» **Instructions for the task**
Within the material below, count how many lines contain "Computer". Answer with only that number.

» **Supplied information**
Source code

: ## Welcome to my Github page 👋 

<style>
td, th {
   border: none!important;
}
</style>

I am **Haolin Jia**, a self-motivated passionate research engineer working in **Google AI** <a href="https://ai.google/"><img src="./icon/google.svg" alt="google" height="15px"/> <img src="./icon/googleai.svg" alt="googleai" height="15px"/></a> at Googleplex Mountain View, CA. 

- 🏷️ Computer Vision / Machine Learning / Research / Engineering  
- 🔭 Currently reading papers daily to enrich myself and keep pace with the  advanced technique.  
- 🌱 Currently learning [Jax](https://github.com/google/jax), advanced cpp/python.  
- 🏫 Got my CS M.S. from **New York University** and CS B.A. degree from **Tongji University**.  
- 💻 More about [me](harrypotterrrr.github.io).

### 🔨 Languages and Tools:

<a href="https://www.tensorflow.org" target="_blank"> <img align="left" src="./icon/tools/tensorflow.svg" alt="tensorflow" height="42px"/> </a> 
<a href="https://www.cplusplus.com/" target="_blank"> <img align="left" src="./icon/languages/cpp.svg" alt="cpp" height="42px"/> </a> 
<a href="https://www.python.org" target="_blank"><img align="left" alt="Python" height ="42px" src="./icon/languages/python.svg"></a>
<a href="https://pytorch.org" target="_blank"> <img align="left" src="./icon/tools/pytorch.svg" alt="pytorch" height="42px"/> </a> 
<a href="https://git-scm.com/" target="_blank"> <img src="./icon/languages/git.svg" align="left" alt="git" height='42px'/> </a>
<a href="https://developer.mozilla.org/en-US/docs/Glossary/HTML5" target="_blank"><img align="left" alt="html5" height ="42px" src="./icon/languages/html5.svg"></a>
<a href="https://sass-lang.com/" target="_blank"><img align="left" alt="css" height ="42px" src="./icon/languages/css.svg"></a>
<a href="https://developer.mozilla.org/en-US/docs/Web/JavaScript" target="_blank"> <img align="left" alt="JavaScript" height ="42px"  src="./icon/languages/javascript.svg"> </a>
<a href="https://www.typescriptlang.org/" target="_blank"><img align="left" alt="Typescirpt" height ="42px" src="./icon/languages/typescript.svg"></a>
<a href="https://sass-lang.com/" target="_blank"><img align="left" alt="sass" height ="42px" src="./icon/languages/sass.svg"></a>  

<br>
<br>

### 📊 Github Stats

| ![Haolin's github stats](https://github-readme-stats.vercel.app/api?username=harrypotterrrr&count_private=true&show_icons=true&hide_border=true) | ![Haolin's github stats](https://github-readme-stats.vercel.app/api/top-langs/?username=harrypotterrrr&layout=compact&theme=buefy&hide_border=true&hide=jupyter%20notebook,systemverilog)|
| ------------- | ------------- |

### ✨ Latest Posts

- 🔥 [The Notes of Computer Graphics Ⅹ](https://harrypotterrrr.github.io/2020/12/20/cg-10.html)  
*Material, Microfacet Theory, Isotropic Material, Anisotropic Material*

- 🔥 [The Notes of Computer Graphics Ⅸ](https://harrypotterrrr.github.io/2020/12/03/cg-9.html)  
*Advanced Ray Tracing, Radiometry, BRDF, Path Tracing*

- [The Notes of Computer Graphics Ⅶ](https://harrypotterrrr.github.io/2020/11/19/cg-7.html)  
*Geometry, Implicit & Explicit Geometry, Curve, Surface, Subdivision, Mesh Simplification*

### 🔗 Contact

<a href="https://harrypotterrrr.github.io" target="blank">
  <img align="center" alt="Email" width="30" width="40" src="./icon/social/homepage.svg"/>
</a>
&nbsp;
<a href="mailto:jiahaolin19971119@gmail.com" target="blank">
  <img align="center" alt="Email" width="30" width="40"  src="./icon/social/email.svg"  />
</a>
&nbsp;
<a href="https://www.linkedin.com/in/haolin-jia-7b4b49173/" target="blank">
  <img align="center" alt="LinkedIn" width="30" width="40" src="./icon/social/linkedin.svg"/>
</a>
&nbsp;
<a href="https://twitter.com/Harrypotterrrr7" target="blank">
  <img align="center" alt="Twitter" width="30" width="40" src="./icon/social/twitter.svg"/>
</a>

» **Solution**
4